» **What the task requires**
Find every line in the entries that holds the string "tristate" and report it.

» **Supplied records**

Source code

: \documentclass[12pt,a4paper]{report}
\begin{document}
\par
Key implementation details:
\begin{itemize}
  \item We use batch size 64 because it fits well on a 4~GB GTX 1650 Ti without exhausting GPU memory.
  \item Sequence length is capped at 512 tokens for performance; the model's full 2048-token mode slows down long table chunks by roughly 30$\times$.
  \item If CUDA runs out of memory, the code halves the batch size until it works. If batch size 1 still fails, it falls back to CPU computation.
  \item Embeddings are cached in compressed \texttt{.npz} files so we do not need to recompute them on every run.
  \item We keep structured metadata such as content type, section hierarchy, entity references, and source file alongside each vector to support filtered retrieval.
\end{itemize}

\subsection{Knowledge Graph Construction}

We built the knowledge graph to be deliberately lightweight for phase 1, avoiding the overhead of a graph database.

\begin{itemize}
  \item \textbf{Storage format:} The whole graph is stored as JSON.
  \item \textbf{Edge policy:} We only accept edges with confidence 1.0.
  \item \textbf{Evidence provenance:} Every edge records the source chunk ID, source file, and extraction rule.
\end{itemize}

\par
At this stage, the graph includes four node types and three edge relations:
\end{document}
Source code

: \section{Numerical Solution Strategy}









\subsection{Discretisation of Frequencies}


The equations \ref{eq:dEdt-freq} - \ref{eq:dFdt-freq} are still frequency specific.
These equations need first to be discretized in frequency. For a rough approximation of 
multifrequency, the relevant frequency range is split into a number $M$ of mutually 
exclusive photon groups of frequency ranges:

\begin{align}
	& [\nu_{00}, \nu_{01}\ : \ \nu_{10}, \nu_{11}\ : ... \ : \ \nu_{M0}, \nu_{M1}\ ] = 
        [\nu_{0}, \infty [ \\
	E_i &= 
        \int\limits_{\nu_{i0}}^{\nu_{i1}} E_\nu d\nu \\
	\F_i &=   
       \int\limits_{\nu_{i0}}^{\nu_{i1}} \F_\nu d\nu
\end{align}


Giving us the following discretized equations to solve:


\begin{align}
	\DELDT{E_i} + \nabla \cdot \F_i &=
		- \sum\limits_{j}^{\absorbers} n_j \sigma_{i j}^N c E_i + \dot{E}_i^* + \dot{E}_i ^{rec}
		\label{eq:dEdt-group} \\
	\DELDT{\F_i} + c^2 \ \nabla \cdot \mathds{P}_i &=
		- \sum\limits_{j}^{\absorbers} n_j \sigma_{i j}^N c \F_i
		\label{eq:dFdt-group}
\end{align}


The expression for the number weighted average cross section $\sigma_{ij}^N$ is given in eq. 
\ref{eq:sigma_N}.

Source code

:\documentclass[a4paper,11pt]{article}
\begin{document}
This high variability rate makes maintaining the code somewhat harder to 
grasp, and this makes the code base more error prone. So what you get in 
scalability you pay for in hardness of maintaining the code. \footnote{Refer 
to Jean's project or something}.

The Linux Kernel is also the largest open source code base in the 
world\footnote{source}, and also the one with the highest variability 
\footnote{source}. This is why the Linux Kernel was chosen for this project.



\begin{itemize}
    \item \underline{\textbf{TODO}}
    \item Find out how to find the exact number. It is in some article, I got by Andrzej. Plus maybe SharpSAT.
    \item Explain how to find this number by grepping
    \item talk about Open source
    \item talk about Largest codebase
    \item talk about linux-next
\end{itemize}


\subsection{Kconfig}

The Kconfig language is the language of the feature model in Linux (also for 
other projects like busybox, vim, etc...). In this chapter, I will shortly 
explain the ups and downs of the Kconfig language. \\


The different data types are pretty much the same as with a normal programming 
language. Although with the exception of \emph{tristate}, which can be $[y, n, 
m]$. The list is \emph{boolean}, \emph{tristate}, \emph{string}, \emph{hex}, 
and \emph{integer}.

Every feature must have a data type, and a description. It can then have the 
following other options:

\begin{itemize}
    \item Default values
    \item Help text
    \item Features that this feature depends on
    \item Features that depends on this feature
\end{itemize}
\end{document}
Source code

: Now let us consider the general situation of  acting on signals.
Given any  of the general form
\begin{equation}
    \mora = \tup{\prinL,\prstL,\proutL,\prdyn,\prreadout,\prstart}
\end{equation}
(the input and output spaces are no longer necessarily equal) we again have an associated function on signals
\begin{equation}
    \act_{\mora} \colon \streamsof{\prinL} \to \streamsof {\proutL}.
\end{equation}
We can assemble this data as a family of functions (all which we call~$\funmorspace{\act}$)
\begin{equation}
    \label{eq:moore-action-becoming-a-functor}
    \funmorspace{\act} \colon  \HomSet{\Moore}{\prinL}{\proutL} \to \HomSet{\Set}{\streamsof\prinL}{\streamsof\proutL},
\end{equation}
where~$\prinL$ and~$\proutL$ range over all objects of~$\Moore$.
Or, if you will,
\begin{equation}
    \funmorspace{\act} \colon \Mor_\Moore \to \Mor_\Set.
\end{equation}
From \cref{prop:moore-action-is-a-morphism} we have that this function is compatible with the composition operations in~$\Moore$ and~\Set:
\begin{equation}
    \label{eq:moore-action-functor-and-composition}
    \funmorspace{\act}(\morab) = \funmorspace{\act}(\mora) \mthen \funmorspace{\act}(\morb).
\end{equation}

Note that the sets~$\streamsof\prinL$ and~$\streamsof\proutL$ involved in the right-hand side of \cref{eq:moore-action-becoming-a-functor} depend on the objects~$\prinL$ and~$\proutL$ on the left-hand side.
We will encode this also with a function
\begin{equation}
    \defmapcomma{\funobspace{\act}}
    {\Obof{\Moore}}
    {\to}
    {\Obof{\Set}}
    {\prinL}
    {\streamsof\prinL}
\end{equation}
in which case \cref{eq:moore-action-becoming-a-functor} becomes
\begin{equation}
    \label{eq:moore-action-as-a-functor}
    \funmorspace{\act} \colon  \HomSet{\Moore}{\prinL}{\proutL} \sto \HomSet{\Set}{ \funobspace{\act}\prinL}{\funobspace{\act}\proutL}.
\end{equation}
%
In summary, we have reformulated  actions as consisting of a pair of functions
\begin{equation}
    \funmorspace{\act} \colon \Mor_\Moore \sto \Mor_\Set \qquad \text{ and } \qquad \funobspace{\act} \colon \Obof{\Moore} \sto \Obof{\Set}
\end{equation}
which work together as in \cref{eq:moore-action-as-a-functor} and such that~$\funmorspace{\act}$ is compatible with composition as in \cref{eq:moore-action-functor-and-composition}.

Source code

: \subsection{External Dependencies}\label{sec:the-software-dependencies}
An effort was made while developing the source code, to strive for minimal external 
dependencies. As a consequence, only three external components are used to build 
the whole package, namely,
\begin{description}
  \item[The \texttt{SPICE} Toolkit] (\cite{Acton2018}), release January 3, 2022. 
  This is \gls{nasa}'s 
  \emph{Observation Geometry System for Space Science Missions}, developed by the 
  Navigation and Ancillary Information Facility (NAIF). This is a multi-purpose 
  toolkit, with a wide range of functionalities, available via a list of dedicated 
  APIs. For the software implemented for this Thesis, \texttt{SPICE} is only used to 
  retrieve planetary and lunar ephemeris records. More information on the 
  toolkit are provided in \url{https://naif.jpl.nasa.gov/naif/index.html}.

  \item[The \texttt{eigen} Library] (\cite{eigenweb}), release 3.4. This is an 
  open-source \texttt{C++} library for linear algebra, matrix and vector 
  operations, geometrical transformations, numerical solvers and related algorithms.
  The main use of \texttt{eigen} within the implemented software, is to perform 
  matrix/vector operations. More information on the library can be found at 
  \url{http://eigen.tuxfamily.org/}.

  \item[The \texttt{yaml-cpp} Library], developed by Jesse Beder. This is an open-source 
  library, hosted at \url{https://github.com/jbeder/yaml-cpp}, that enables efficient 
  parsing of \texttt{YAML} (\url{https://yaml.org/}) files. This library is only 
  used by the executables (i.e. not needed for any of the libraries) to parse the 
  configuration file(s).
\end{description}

» **Exercise result**
language. Although with the exception of \emph{tristate}, which can be $[y, n, 
m]$. The list is \emph{boolean}, \emph{tristate}, \emph{string}, \emph{hex}, 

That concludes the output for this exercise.